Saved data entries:
════
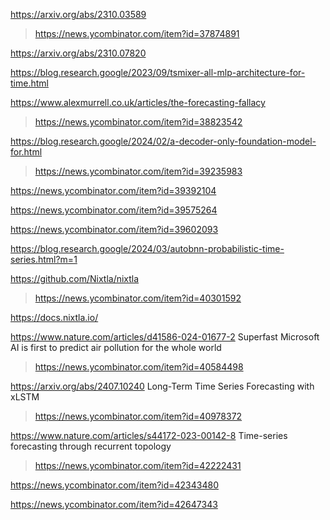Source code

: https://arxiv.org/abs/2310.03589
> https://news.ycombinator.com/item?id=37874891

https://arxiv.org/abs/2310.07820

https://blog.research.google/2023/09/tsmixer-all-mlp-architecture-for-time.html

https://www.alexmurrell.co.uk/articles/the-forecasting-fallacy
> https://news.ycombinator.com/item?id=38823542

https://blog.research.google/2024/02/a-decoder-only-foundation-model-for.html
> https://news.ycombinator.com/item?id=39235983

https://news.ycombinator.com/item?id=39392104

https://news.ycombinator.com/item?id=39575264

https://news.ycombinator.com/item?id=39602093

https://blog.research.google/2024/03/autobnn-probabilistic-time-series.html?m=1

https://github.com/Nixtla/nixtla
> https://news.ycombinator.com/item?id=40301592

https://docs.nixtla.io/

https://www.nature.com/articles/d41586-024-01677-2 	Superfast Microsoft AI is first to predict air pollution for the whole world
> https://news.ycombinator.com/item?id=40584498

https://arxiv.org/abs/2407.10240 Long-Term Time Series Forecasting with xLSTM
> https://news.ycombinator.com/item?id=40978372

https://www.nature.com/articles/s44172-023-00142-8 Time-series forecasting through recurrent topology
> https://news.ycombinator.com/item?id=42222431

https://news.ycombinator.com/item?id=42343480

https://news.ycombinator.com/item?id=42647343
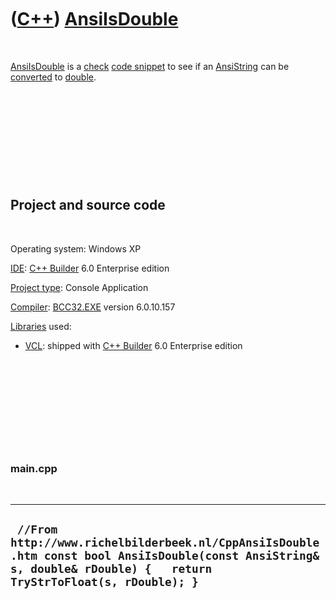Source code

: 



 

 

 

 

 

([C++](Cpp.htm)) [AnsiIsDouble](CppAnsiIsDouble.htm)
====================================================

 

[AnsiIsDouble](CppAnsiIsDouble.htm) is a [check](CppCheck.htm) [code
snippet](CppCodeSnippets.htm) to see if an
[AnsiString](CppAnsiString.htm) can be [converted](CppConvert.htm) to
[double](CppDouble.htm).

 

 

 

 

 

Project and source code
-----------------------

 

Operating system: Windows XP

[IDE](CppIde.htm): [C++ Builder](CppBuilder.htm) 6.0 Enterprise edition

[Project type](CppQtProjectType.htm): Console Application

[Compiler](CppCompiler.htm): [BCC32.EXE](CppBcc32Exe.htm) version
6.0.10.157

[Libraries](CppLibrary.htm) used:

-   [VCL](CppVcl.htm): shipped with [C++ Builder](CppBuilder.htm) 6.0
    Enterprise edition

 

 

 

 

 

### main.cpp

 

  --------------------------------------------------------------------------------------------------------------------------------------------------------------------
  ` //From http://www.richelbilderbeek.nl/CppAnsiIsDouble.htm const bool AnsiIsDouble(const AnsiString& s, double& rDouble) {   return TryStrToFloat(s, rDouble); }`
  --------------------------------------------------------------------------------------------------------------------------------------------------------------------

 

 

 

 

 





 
════
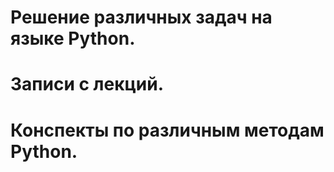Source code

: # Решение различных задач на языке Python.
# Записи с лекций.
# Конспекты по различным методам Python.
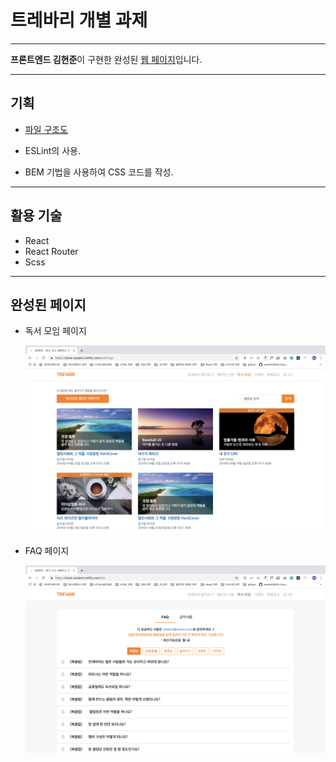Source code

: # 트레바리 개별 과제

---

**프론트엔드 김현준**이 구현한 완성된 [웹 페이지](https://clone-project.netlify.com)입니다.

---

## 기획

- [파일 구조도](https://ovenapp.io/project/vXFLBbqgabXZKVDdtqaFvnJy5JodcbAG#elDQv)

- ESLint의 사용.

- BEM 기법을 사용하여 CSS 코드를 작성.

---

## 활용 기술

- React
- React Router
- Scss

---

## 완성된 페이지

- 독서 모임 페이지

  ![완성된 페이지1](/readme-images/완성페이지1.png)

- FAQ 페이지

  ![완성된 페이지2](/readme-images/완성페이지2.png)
════
• **About this exercise**
For the entries, state the number of lines that include the string "AnsiIsDouble". Add no other words.

• **Response to the task**
3